Skip to content

SRECon19 Day3

kimschles edited this page Mar 27, 2019 · 3 revisions

SRECon 2019 Day 3

Preparation

  • Problem solving is easier with constraints
    • Use the Dickeron Hierarchy of Site Reliability from Google SRE Handbook to decide on a constraint
  • Gagne's Hierarchy of Learning

Gaining Knowledge

  • Avoid 'The Illusion of Knowing'
    • Low-stakes testing
      • Frequent use of evaluation instruments
      • 'To learn, retrieve'
  • To learn, struggle
    • Delayed retrieval and interleaving
    • Try Leitner Boxes
    • Try memory palaces

Mental Models

  • Turn patterns and events into abstractions and stories
    • Events -> patterns -> structure
    • Observe -> reflect ->
    • Run incident reviews

Learning Together

  • mnemonic convergence
    • Cultural memory
  • Growth mindset
  • Psychological saftey

This talk seeks to answer this question: How can an individual contributor influence availability at company-wide scale?

After a major incident, interview each person involved.

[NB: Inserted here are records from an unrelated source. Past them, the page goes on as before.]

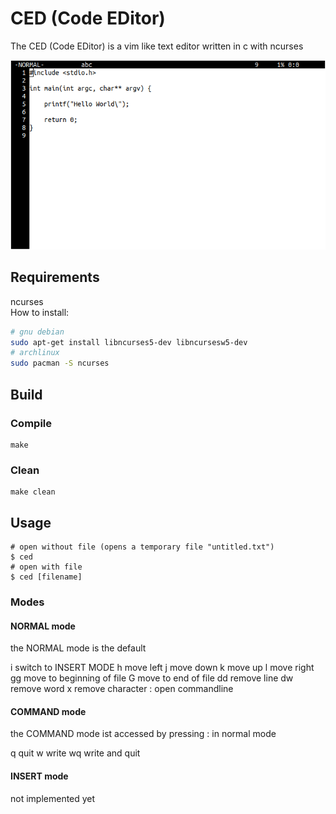 # CED (Code EDitor)
The CED (Code EDitor) is a vim like text editor written in c with ncurses

![demo screenshot 0](https://github.com/pielesju/ced/blob/master/resources/screenshot0.png)

## Requirements

ncurses\
How to install:
```bash
# gnu debian
sudo apt-get install libncurses5-dev libncursesw5-dev
# archlinux
sudo pacman -S ncurses
```

## Build

### Compile

```
make
```

### Clean

```
make clean
```

## Usage

```
# open without file (opens a temporary file "untitled.txt")
$ ced
# open with file
$ ced [filename]
```

### Modes

#### NORMAL mode

the NORMAL mode is the default

i switch to INSERT MODE
h move left
j move down
k move up
l move right
gg move to beginning of file
G move to end of file
dd remove line
dw remove word
x remove character
: open commandline

#### COMMAND mode

the COMMAND mode ist accessed by pressing : in normal mode

q quit
w write
wq write and quit

#### INSERT mode

not implemented yet
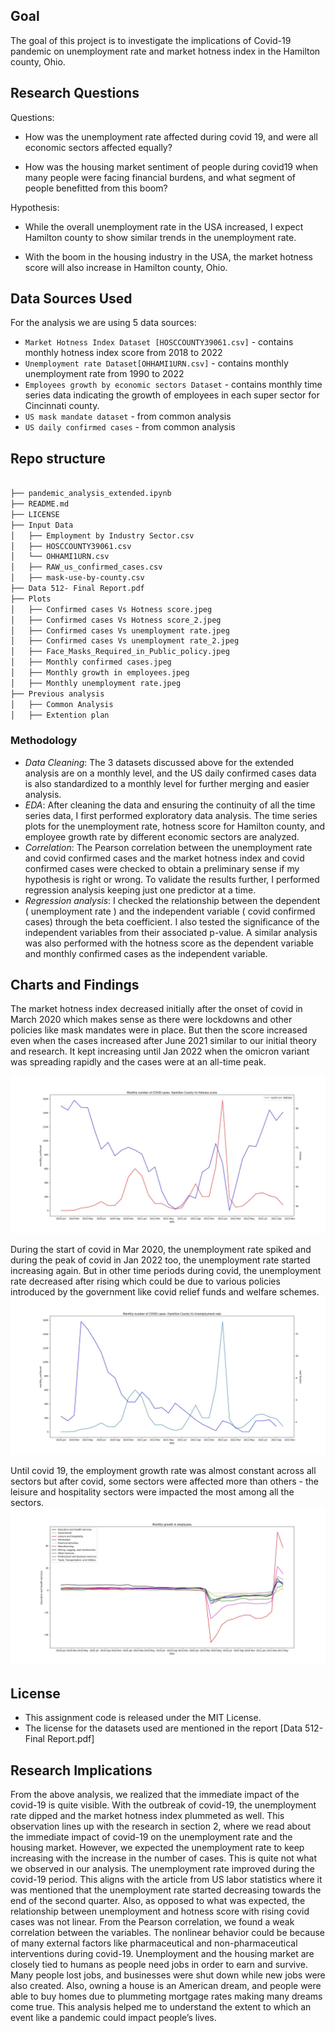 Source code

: 
## Goal
The goal of this project is to investigate the implications of Covid-19 pandemic on unemployment rate and market hotness index in the Hamilton county, Ohio.

## Research Questions

Questions: 

- How was the unemployment rate affected during covid 19, and were all economic sectors affected equally?

- How was the housing market sentiment of people during covid19 when many people were facing financial burdens, and what segment of people benefitted from this boom?

Hypothesis: 

- While the overall unemployment rate in the USA increased, I expect Hamilton county to show similar trends in the unemployment rate.

- With the boom in the housing industry in the USA, the market hotness score will also increase in Hamilton county, Ohio.


## Data Sources Used
For the analysis we are using 5 data sources:

- `Market Hotness Index Dataset [HOSCCOUNTY39061.csv]` - contains monthly hotness index score from 2018 to 2022
- `Unemployment rate Dataset[OHHAMI1URN.csv]` - contains monthly unemployment rate from 1990 to 2022
- `Employees growth by economic sectors Dataset` - contains monthly time series data indicating the growth of employees in each super sector for Cincinnati county.
- `US mask mandate dataset` - from common analysis
- `US daily confirmed cases` - from common analysis

## Repo structure

```bash

├── pandemic_analysis_extended.ipynb
├── README.md
├── LICENSE
├── Input Data
│   ├── Employment by Industry Sector.csv
│   ├── HOSCCOUNTY39061.csv
│   └── OHHAMI1URN.csv
│   ├── RAW_us_confirmed_cases.csv
│   ├── mask-use-by-county.csv
├── Data 512- Final Report.pdf
├── Plots
│   ├── Confirmed cases Vs Hotness score.jpeg
│   ├── Confirmed cases Vs Hotness score_2.jpeg
│   ├── Confirmed cases Vs unemployment rate.jpeg
│   ├── Confirmed cases Vs unemployment rate_2.jpeg
│   ├── Face_Masks_Required_in_Public_policy.jpeg
│   ├── Monthly confirmed cases.jpeg
│   ├── Monthly growth in employees.jpeg
│   ├── Monthly unemployment rate.jpeg
├── Previous analysis
│   ├── Common Analysis
│   ├── Extention plan

```

### Methodology
- *Data Cleaning*:
The 3 datasets discussed above for the extended analysis are on a monthly level, and the US daily confirmed cases data is also standardized to a monthly level for further merging and easier analysis.
- *EDA*:
After cleaning the data and ensuring the continuity of all the time series data, I first performed exploratory data analysis. The time series plots for the unemployment rate, hotness score for Hamilton county, and employee growth rate by different economic sectors are analyzed. 
- *Correlation*:
The Pearson correlation between the unemployment rate and covid confirmed cases and the market hotness index and covid confirmed cases were checked to obtain a preliminary sense if my hypothesis is right or wrong. To validate the results further, I performed regression analysis keeping just one predictor at a time.
- *Regression analysis*:
I checked the relationship between the dependent ( unemployment rate ) and the independent variable ( covid confirmed cases) through the beta coefficient. I also tested the significance of the independent variables from their associated p-value. A similar analysis was also performed with the hotness score as the dependent variable and monthly confirmed cases as the independent variable.


## Charts and Findings

The market hotness index decreased initially after the onset of covid in March 2020 which makes sense as there were lockdowns and other policies like mask mandates were in place. But then the score increased even when the cases increased after June 2021 similar to our initial theory and research. It kept increasing until Jan 2022 when the omicron variant was spreading rapidly and the cases were at an all-time peak.

 ![1](https://github.com/khirodsahoo93/Data-512--Project-Part-4/blob/main/Plots/Confirmed%20cases%20Vs%20Hotness%20score.jpeg)
 
 During the  start of covid in Mar 2020, the unemployment rate spiked and during the peak of covid in Jan 2022 too, the unemployment rate started increasing again. But in other time periods during covid, the unemployment rate decreased after rising which could be due to various policies introduced by the government like covid relief funds and welfare schemes.
 ![2](https://github.com/khirodsahoo93/Data-512--Project-Part-4/blob/main/Plots/Confirmed%20cases%20Vs%20unemployment%20rate.jpeg)
 
 Until covid 19, the employment growth rate was almost constant across all sectors but after covid, some sectors were affected more than others - the leisure and hospitality sectors were impacted the most among all the sectors.
 ![3](https://github.com/khirodsahoo93/Data-512--Project-Part-4/blob/main/Plots/Monthly%20growth%20in%20employees.jpeg)

## License
- This assignment code is released under the MIT License.
- The license for the datasets used are mentioned in the report [Data 512- Final Report.pdf]

## Research Implications
From the above analysis, we realized that the immediate impact of the covid-19 is quite visible. With the outbreak of covid-19, the unemployment rate dipped and the market hotness index plummeted as well. This observation lines up with the research in section 2, where we read about the immediate impact of covid-19 on the unemployment rate and the housing market.
However, we expected the unemployment rate to keep increasing with the increase in the number of cases. This is quite not what we observed in our analysis. The unemployment rate improved during the covid-19 period. This aligns with the article from US labor statistics where it was mentioned that the unemployment rate started decreasing towards the end of the second quarter.
Also, as opposed to what was expected, the relationship between unemployment and hotness score with rising covid cases was not linear. From the Pearson correlation, we found a weak correlation between the variables. The nonlinear behavior could be because of many external factors like pharmaceutical and non-pharmaceutical interventions during covid-19. Unemployment and the housing market are closely tied to humans as people need jobs in order to earn and survive.  Many people lost jobs, and businesses were shut down while new jobs were also created. Also, owning a house is an American dream, and people were able to buy homes due to plummeting mortgage rates making many dreams come true. This analysis helped me to understand the extent to which an event like a pandemic could impact people’s lives.

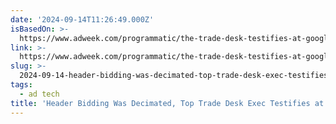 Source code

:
 ```yaml
---
date: '2024-09-14T11:26:49.000Z'
isBasedOn: >-
  https://www.adweek.com/programmatic/the-trade-desk-testifies-at-google-antitrust-trial/
link: >-
  https://www.adweek.com/programmatic/the-trade-desk-testifies-at-google-antitrust-trial/
slug: >-
  2024-09-14-header-bidding-was-decimated-top-trade-desk-exec-testifies-at-google-trial
tags:
  - ad tech
title: 'Header Bidding Was Decimated, Top Trade Desk Exec Testifies at Google Trial'
---
```

 
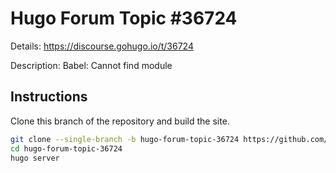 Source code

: # Hugo Forum Topic #36724

Details: <https://discourse.gohugo.io/t/36724>

Description: Babel: Cannot find module

## Instructions

Clone this branch of the repository and build the site.

```bash
git clone --single-branch -b hugo-forum-topic-36724 https://github.com/jmooring/hugo-testing hugo-forum-topic-36724
cd hugo-forum-topic-36724
hugo server
```

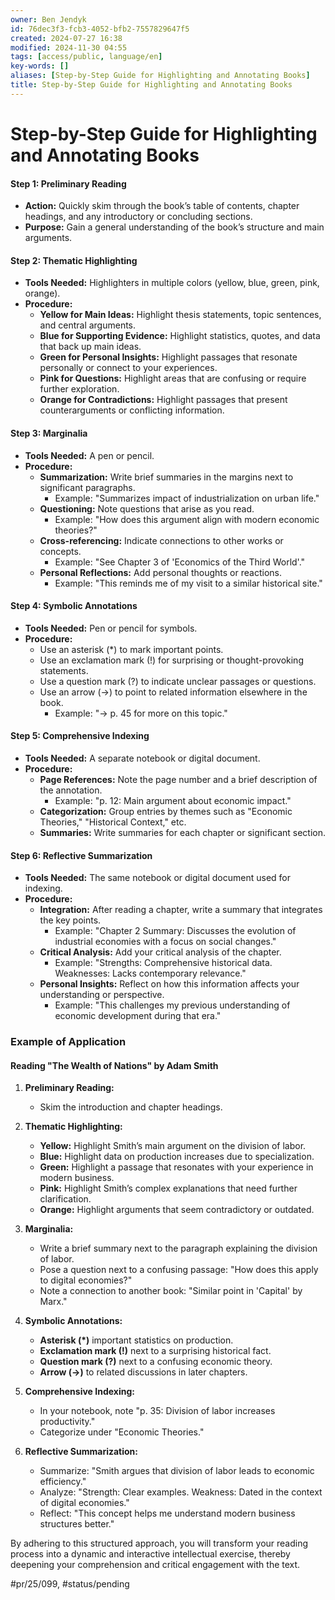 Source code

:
 ```yaml
---
owner: Ben Jendyk
id: 76dec3f3-fcb3-4052-bfb2-7557829647f5
created: 2024-07-27 16:38
modified: 2024-11-30 04:55
tags: [access/public, language/en]
key-words: []
aliases: [Step-by-Step Guide for Highlighting and Annotating Books]
title: Step-by-Step Guide for Highlighting and Annotating Books
---
```


# Step-by-Step Guide for Highlighting and Annotating Books

#### Step 1: **Preliminary Reading**

- **Action:** Quickly skim through the book’s table of contents, chapter headings, and any introductory or concluding sections.
- **Purpose:** Gain a general understanding of the book’s structure and main arguments.

#### Step 2: **Thematic Highlighting**

- **Tools Needed:** Highlighters in multiple colors (yellow, blue, green, pink, orange).
- **Procedure:**
  - **Yellow for Main Ideas:** Highlight thesis statements, topic sentences, and central arguments.
  - **Blue for Supporting Evidence:** Highlight statistics, quotes, and data that back up main ideas.
  - **Green for Personal Insights:** Highlight passages that resonate personally or connect to your experiences.
  - **Pink for Questions:** Highlight areas that are confusing or require further exploration.
  - **Orange for Contradictions:** Highlight passages that present counterarguments or conflicting information.

#### Step 3: **Marginalia**

- **Tools Needed:** A pen or pencil.
- **Procedure:**
  - **Summarization:** Write brief summaries in the margins next to significant paragraphs.
	 - Example: "Summarizes impact of industrialization on urban life."
  - **Questioning:** Note questions that arise as you read.
	 - Example: "How does this argument align with modern economic theories?"
  - **Cross-referencing:** Indicate connections to other works or concepts.
	 - Example: "See Chapter 3 of 'Economics of the Third World'."
  - **Personal Reflections:** Add personal thoughts or reactions.
	 - Example: "This reminds me of my visit to a similar historical site."

#### Step 4: **Symbolic Annotations**

- **Tools Needed:** Pen or pencil for symbols.
- **Procedure:**
  - Use an asterisk (*) to mark important points.
  - Use an exclamation mark (!) for surprising or thought-provoking statements.
  - Use a question mark (?) to indicate unclear passages or questions.
  - Use an arrow (→) to point to related information elsewhere in the book.
	 - Example: "→ p. 45 for more on this topic."

#### Step 5: **Comprehensive Indexing**

- **Tools Needed:** A separate notebook or digital document.
- **Procedure:**
  - **Page References:** Note the page number and a brief description of the annotation.
	 - Example: "p. 12: Main argument about economic impact."
  - **Categorization:** Group entries by themes such as "Economic Theories," "Historical Context," etc.
  - **Summaries:** Write summaries for each chapter or significant section.

#### Step 6: **Reflective Summarization**

- **Tools Needed:** The same notebook or digital document used for indexing.
- **Procedure:**
  - **Integration:** After reading a chapter, write a summary that integrates the key points.
	 - Example: "Chapter 2 Summary: Discusses the evolution of industrial economies with a focus on social changes."
  - **Critical Analysis:** Add your critical analysis of the chapter.
	 - Example: "Strengths: Comprehensive historical data. Weaknesses: Lacks contemporary relevance."
  - **Personal Insights:** Reflect on how this information affects your understanding or perspective.
	 - Example: "This challenges my previous understanding of economic development during that era."

### Example of Application

#### Reading "The Wealth of Nations" by Adam Smith

1. **Preliminary Reading:**
	- Skim the introduction and chapter headings.

2. **Thematic Highlighting:**
	- **Yellow:** Highlight Smith’s main argument on the division of labor.
	- **Blue:** Highlight data on production increases due to specialization.
	- **Green:** Highlight a passage that resonates with your experience in modern business.
	- **Pink:** Highlight Smith’s complex explanations that need further clarification.
	- **Orange:** Highlight arguments that seem contradictory or outdated.

3. **Marginalia:**
	- Write a brief summary next to the paragraph explaining the division of labor.
	- Pose a question next to a confusing passage: "How does this apply to digital economies?"
	- Note a connection to another book: "Similar point in 'Capital' by Marx."

4. **Symbolic Annotations:**
	- **Asterisk (*)** important statistics on production.
	- **Exclamation mark (!)** next to a surprising historical fact.
	- **Question mark (?)** next to a confusing economic theory.
	- **Arrow (→)** to related discussions in later chapters.

5. **Comprehensive Indexing:**
	- In your notebook, note "p. 35: Division of labor increases productivity."
	- Categorize under "Economic Theories."

6. **Reflective Summarization:**
	- Summarize: "Smith argues that division of labor leads to economic efficiency."
	- Analyze: "Strength: Clear examples. Weakness: Dated in the context of digital economies."
	- Reflect: "This concept helps me understand modern business structures better."

By adhering to this structured approach, you will transform your reading process into a dynamic and interactive intellectual exercise, thereby deepening your comprehension and critical engagement with the text.


#pr/25/099, #status/pending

At github, they use format below.

The 1:1 Incident Debrief

  • introductions and agenda
  • informed consent
    • let people know who this data will be shared with
  • Ask and record the answers to the following questions:
    • what was your role in the incident
    • what surprised you?
    • how long did you work on the incident?
      • probe to see if people burned-out during the incident
    • were you able to get the support you needed?
    • do you feel that the incident was preventable?
    • what actions do you feel good about?
    • what do you think could have been better?
    • what did you learn from this incident?
    • what do you think we can do to prevent reoccurrence?
    • did our tools and documentation serve you well?
    • did you practice self-care during this process?
      • this implies that you should take care of yourself during while responding to an incident
    • can you think of anyone else we should talk to?

Nikolaus's Team

  • 40 people in 2 locations
  • Support ~400 google services
  • Typical workload:
    • 30% interrupt work
    • 20% service maintenance
    • 50% project work
  • 2 on call rotations, several service ownership groups and project groups

Sublinear Scaling

  • Trying to achieve sublinear scaling is the difference between an SRE team and an ops team
  • Sublinear scaling is maintaining more service with fewer people
  • This is achieved with automation

Definitions of Automation

  • imperative vs. declarative automation
    • declarative means you specify the end-state you want
    • example of imperative automation: move service between datacenters
      • You understand the manual steps, and then automate them
        • Disadvantages:
          • you need a clean starting point
          • what do you do is your automation crashes?
          • you cannot change course which the automation is running
          • you need a separate recipe for each task and you duplicate steps
    • example of declarative automation: service should run in datacenter 'foo'
      • You declare the state that you want, not how to get there
        • Actuator
        • Sequencer (checks against the global ruleset)
      • This is more complex than a script

What is automated?

  • Intent defines:
    • redundancy
    • proximities
    • dependencies
    • SLO
    • Rollout policy
    • service specific configuration (flags)
  • What is automated?
    • Starts, stops and moves service
    • Selects DC, replica count, resource requirements
    • Setup monitoring and alerting
    • Runs load-tests
    • Releases new versions
    • Enforces policy (for example, you can change prod on Friday afternoon)
  • The benefits of automation go to the right and down (they get worse)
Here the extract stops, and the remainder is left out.